我们评估了使用 Abstrackr 机器学习 (ML) 工具半自动筛选标题-摘要的益处和风险,并探讨了 Abstrackr 的预测结果是否因审查或研究水平特征而有所不同。
对于一个方便的样本,有 16 项审查,其中有足够的数据来解决我们的目标(11 项系统审查和 5 项快速审查),我们在 Abstrackr 中筛选了 200 条记录的训练集,并下载了工具预测的其余记录的相关性(相关或不相关)。我们回顾性地模拟了宽松加速筛选方法。我们估计了与双独立筛选相比节省的时间和遗漏的比例。对于具有成对荟萃分析的审查,我们评估了在删除遗漏的研究后汇总效果的变化。我们探讨了工具的预测结果是否因审查和研究水平特征而有所不同。
使用 ML 辅助的宽松加速方法,我们错误地排除了最终报告中包含的 0 到 3(0 到 14%)条记录,但节省了 26(9,42)小时的筛选时间。一项遗漏的研究被纳入了一项系统审查中的八项成对荟萃分析。其中一项荟萃分析的汇总效果发生了很大变化(从 MD(95%CI)-1.53(-2.92,-0.15)到-1.17(-2.70,0.36))。
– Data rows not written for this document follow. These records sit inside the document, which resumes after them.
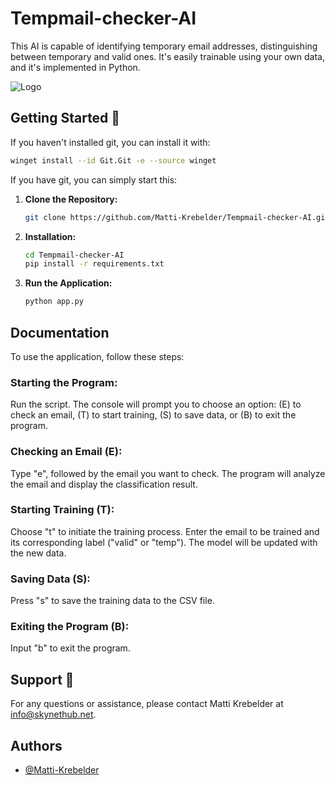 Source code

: 
# Tempmail-checker-AI

This AI is capable of identifying temporary email addresses, distinguishing between temporary and valid ones. It's easily trainable using your own data, and it's implemented in Python.


![Logo](https://skynethub.net/Tempmail-checker-AI.png)


## Getting Started 🚀
If you haven't installed git, you can install it with:
   ```bash
   winget install --id Git.Git -e --source winget
   ```
If you have git, you can simply start this:
1. **Clone the Repository:**
   ```bash
   git clone https://github.com/Matti-Krebelder/Tempmail-checker-AI.git
   ```

2. **Installation:**
   ```bash
   cd Tempmail-checker-AI
   pip install -r requirements.txt
   ```

3. **Run the Application:**
   ```bash
   python app.py
   ```
    
## Documentation


To use the application, follow these steps:

### Starting the Program: 

Run the script. The console will prompt you to choose an option: (E) to check an email, (T) to start training, (S) to save data, or (B) to exit the program.

### Checking an Email (E):

 Type "e", followed by the email you want to check. The program will analyze the email and display the classification result.

### Starting Training (T):

 Choose "t" to initiate the training process. Enter the email to be trained and its corresponding label ("valid" or "temp"). The model will be updated with the new data.

### Saving Data (S):

 Press "s" to save the training data to the CSV file.

### Exiting the Program (B):

 Input "b" to exit the program.

## Support 📧

For any questions or assistance, please contact Matti Krebelder at [info@skynethub.net](mailto:info@skynethub.net).

## Authors

- [@Matti-Krebelder](https://github.com/Matti-Krebelder/)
在最终报告中的 802 条记录中,87%被正确预测为相关。预测结果不因审查类型(系统或快速,P=0.37)或干预类型(简单或复杂,P=0.47)而有所不同。在具有多个(89%)而不是单个(83%)研究问题(P=0.01)或仅包含试验(95%)而不是多种设计(86%)的审查中,预测结果更准确(P=0.003)。在研究水平上,试验(91%)、混合方法(100%)和定性研究(93%)比观察性研究(79%)或综述(83%)更经常被正确预测为相关(P=0.0006)。高或不清楚(88%)风险的研究与低风险(80%)的研究相比(P=0.039),以及最近发表的研究(平均值(SD)2008(7)与 2006(10),P=0.02)更经常被正确预测为相关。
我们的筛选方法节省了时间,在有限的遗漏相关记录风险可以接受的情况下可能是合适的。我们的一些发现是矛盾的,需要进一步研究才能充分了解 ML 辅助筛选最适合的任务。由于我们使用了方便的样本,因此发现可能容易受到选择偏差的影响。结果可能不适用于其他审查、ML 工具或筛选方法的样本。在具有成对荟萃分析的审查中,遗漏的研究数量较少,这阻碍了对遗漏研究对系统综述结果和结论的影响得出强有力的结论。